-- Extracted data follows --

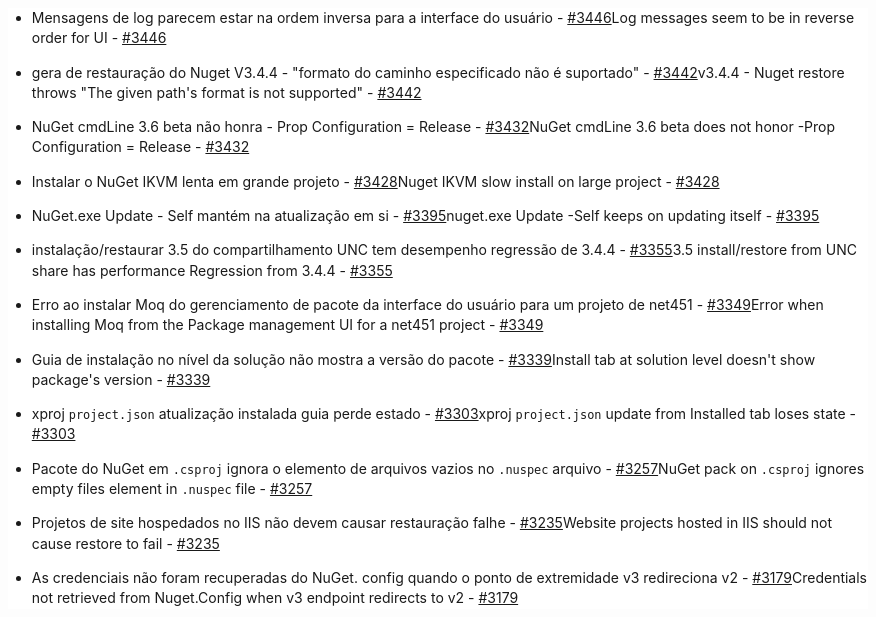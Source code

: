 * <span data-ttu-id="60163-110">Mensagens de log parecem estar na ordem inversa para a interface do usuário - [#3446](https://github.com/NuGet/Home/issues/3446)</span><span class="sxs-lookup"><span data-stu-id="60163-110">Log messages seem to be in reverse order for UI - [#3446](https://github.com/NuGet/Home/issues/3446)</span></span>

* <span data-ttu-id="60163-111">gera de restauração do Nuget V3.4.4 - "formato do caminho especificado não é suportado" - [#3442](https://github.com/NuGet/Home/issues/3442)</span><span class="sxs-lookup"><span data-stu-id="60163-111">v3.4.4 - Nuget restore throws "The given path's format is not supported" - [#3442](https://github.com/NuGet/Home/issues/3442)</span></span>

* <span data-ttu-id="60163-112">NuGet cmdLine 3.6 beta não honra - Prop Configuration = Release - [#3432](https://github.com/NuGet/Home/issues/3432)</span><span class="sxs-lookup"><span data-stu-id="60163-112">NuGet cmdLine 3.6 beta does not honor -Prop Configuration = Release - [#3432](https://github.com/NuGet/Home/issues/3432)</span></span>

* <span data-ttu-id="60163-113">Instalar o NuGet IKVM lenta em grande projeto - [#3428](https://github.com/NuGet/Home/issues/3428)</span><span class="sxs-lookup"><span data-stu-id="60163-113">Nuget IKVM slow install on large project - [#3428](https://github.com/NuGet/Home/issues/3428)</span></span>

* <span data-ttu-id="60163-114">NuGet.exe Update - Self mantém na atualização em si - [#3395](https://github.com/NuGet/Home/issues/3395)</span><span class="sxs-lookup"><span data-stu-id="60163-114">nuget.exe Update -Self keeps on updating itself - [#3395](https://github.com/NuGet/Home/issues/3395)</span></span>

* <span data-ttu-id="60163-115">instalação/restaurar 3.5 do compartilhamento UNC tem desempenho regressão de 3.4.4 - [#3355](https://github.com/NuGet/Home/issues/3355)</span><span class="sxs-lookup"><span data-stu-id="60163-115">3.5 install/restore from UNC share has performance Regression from 3.4.4 - [#3355](https://github.com/NuGet/Home/issues/3355)</span></span>

* <span data-ttu-id="60163-116">Erro ao instalar Moq do gerenciamento de pacote da interface do usuário para um projeto de net451 - [#3349](https://github.com/NuGet/Home/issues/3349)</span><span class="sxs-lookup"><span data-stu-id="60163-116">Error when installing Moq from the Package management UI for a net451 project - [#3349](https://github.com/NuGet/Home/issues/3349)</span></span>

* <span data-ttu-id="60163-117">Guia de instalação no nível da solução não mostra a versão do pacote - [#3339](https://github.com/NuGet/Home/issues/3339)</span><span class="sxs-lookup"><span data-stu-id="60163-117">Install tab at solution level doesn't show package's version - [#3339](https://github.com/NuGet/Home/issues/3339)</span></span>

* <span data-ttu-id="60163-118">xproj `project.json` atualização instalada guia perde estado - [#3303](https://github.com/NuGet/Home/issues/3303)</span><span class="sxs-lookup"><span data-stu-id="60163-118">xproj `project.json` update from Installed tab loses state - [#3303](https://github.com/NuGet/Home/issues/3303)</span></span>

* <span data-ttu-id="60163-119">Pacote do NuGet em `.csproj` ignora o elemento de arquivos vazios no `.nuspec` arquivo - [#3257](https://github.com/NuGet/Home/issues/3257)</span><span class="sxs-lookup"><span data-stu-id="60163-119">NuGet pack on `.csproj` ignores empty files element in `.nuspec` file - [#3257](https://github.com/NuGet/Home/issues/3257)</span></span>

* <span data-ttu-id="60163-120">Projetos de site hospedados no IIS não devem causar restauração falhe - [#3235](https://github.com/NuGet/Home/issues/3235)</span><span class="sxs-lookup"><span data-stu-id="60163-120">Website projects hosted in IIS should not cause restore to fail - [#3235](https://github.com/NuGet/Home/issues/3235)</span></span>

* <span data-ttu-id="60163-121">As credenciais não foram recuperadas do NuGet. config quando o ponto de extremidade v3 redireciona v2 - [#3179](https://github.com/NuGet/Home/issues/3179)</span><span class="sxs-lookup"><span data-stu-id="60163-121">Credentials not retrieved from Nuget.Config when v3 endpoint redirects to v2 - [#3179](https://github.com/NuGet/Home/issues/3179)</span></span>
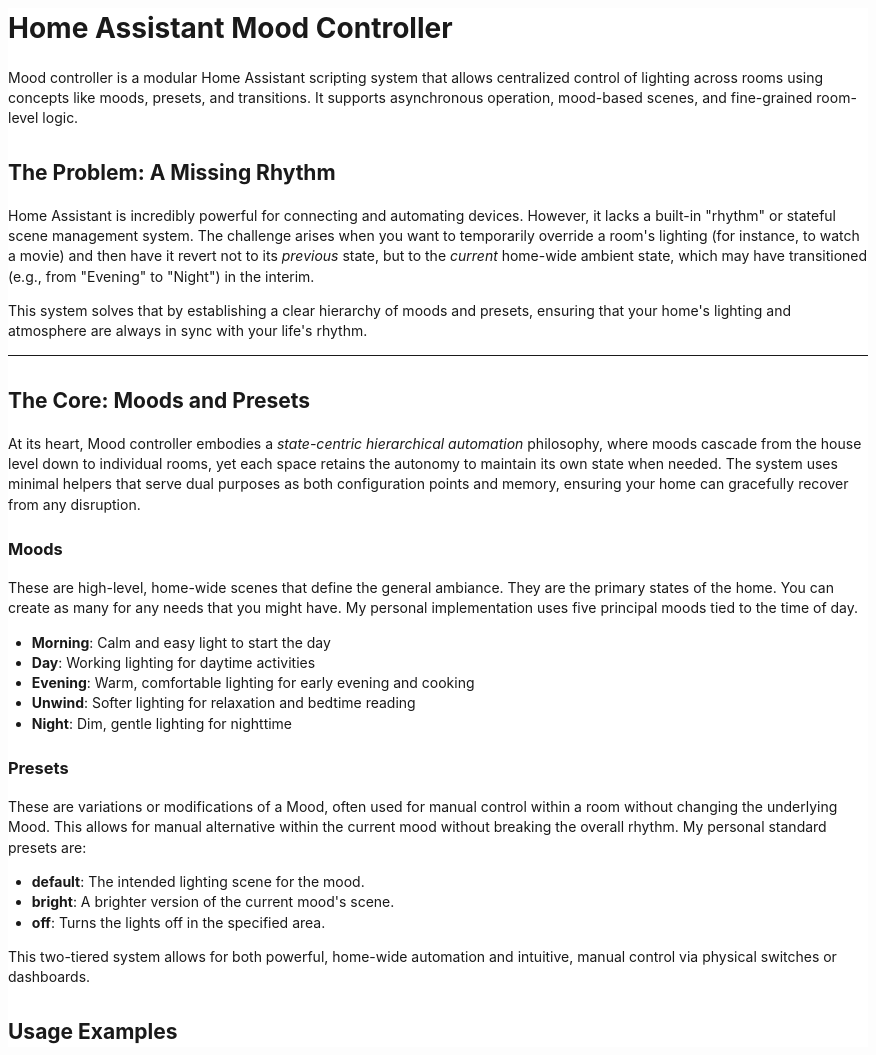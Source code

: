 
# Home Assistant Mood Controller

Mood controller is a modular Home Assistant scripting system that allows centralized control of lighting across rooms using concepts like moods, presets, and transitions. It supports asynchronous operation, mood-based scenes, and fine-grained room-level logic.

## The Problem: A Missing Rhythm

Home Assistant is incredibly powerful for connecting and automating devices. However, it lacks a built-in "rhythm" or stateful scene management system. The challenge arises when you want to temporarily override a room's lighting (for instance, to watch a movie) and then have it revert not to its _previous_ state, but to the _current_ home-wide ambient state, which may have transitioned (e.g., from "Evening" to "Night") in the interim.

This system solves that by establishing a clear hierarchy of moods and presets, ensuring that your home's lighting and atmosphere are always in sync with your life's rhythm.

---

## The Core: Moods and Presets
At its heart, Mood controller embodies a _state-centric hierarchical automation_ philosophy, where moods cascade from the house level down to individual rooms, yet each space retains the autonomy to maintain its own state when needed. The system uses minimal helpers that serve dual purposes as both configuration points and memory, ensuring your home can gracefully recover from any disruption.

### Moods

These are high-level, home-wide scenes that define the general ambiance. They are the primary states of the home. You can create as many for any needs that you might have. My personal implementation uses five principal moods tied to the time of day.

- **Morning**: Calm and easy light to start the day
- **Day**: Working lighting for daytime activities
- **Evening**: Warm, comfortable lighting for early evening and cooking
- **Unwind**: Softer lighting for relaxation and bedtime reading
- **Night**: Dim, gentle lighting for nighttime

### Presets

These are variations or modifications of a Mood, often used for manual control within a room without changing the underlying Mood. This allows for manual alternative within the current mood without breaking the overall rhythm. My personal standard presets are:

- **default**: The intended lighting scene for the mood.
- **bright**: A brighter version of the current mood's scene.
- **off**: Turns the lights off in the specified area.

This two-tiered system allows for both powerful, home-wide automation and intuitive, manual control via physical switches or dashboards.

## Usage Examples
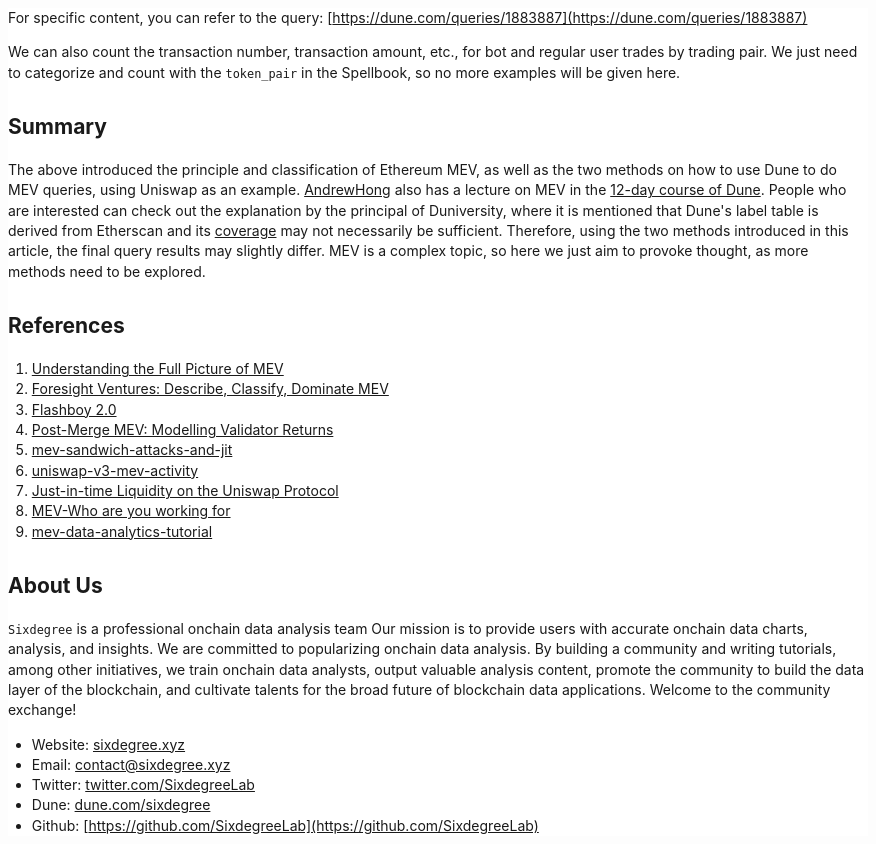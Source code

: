 For specific content, you can refer to the query: [https://dune.com/queries/1883887](https://dune.com/queries/1883887)


We can also count the transaction number, transaction amount, etc., for bot and regular user trades by trading pair. We just need to categorize and count with the `token_pair` in the Spellbook, so no more examples will be given here.

## Summary

The above introduced the principle and classification of Ethereum MEV, as well as the two methods on how to use Dune to do MEV queries, using Uniswap as an example. [AndrewHong](https://twitter.com/andrewhong5297) also has a lecture on MEV in the [12-day course of Dune](https://www.youtube.com/watch?v=SMnzCw-NeFE). People who are interested can check out the explanation by the principal of Duniversity, where it is mentioned that Dune's label table is derived from Etherscan and its [coverage](https://dune.com/queries/1764004) may not necessarily be sufficient. Therefore, using the two methods introduced in this article, the final query results may slightly differ. MEV is a complex topic, so here we just aim to provoke thought, as more methods need to be explored.

## References
1. [Understanding the Full Picture of MEV](https://huobi-ventures.medium.com/understanding-the-full-picture-of-mev-4151160b7583)
2. [Foresight Ventures: Describe, Classify, Dominate MEV](https://foresightnews.pro/article/detail/10011)
3. [Flashboy 2.0](https://arxiv.org/pdf/1904.05234.pdf)
4. [Post-Merge MEV: Modelling Validator Returns](https://pintail.xyz/posts/post-merge-mev/)
5. [mev-sandwich-attacks-and-jit](https://dune.com/amdonatusprince/mev-sandwich-attacks-and-jit)
6. [uniswap-v3-mev-activity](https://dune.com/alexth/uniswap-v3-mev-activity)
7. [Just-in-time Liquidity on the Uniswap Protocol](https://uniswap.org/blog/jit-liquidity)
8. [MEV-Who are you working for](https://github.com/33357/smartcontract-apps/blob/main/Robot/MEV_Who_are_you_working_for.md)
9. [mev-data-analytics-tutorial](https://dune.com/sixdegree/mev-data-analytics-tutorial)

## About Us

`Sixdegree` is a professional onchain data analysis team Our mission is to provide users with accurate onchain data charts, analysis, and insights. We are committed to popularizing onchain data analysis. By building a community and writing tutorials, among other initiatives, we train onchain data analysts, output valuable analysis content, promote the community to build the data layer of the blockchain, and cultivate talents for the broad future of blockchain data applications. Welcome to the community exchange!

- Website: [sixdegree.xyz](https://sixdegree.xyz)
- Email: [contact@sixdegree.xyz](mailto:contact@sixdegree.xyz)
- Twitter: [twitter.com/SixdegreeLab](https://twitter.com/SixdegreeLab)
- Dune: [dune.com/sixdegree](https://dune.com/sixdegree)
- Github: [https://github.com/SixdegreeLab](https://github.com/SixdegreeLab)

-- Extracted data concluded --

What you need to do – Check all the records above and select each line where the string "atualização" is found.

Result below –
* <span data-ttu-id="60163-114">NuGet.exe Update - Self mantém na atualização em si - [#3395](https://github.com/NuGet/Home/issues/3395)</span><span class="sxs-lookup"><span data-stu-id="60163-114">nuget.exe Update -Self keeps on updating itself - [#3395](https://github.com/NuGet/Home/issues/3395)</span></span>
* <span data-ttu-id="60163-118">xproj `project.json` atualização instalada guia perde estado - [#3303](https://github.com/NuGet/Home/issues/3303)</span><span class="sxs-lookup"><span data-stu-id="60163-118">xproj `project.json` update from Installed tab loses state - [#3303](https://github.com/NuGet/Home/issues/3303)</span></span>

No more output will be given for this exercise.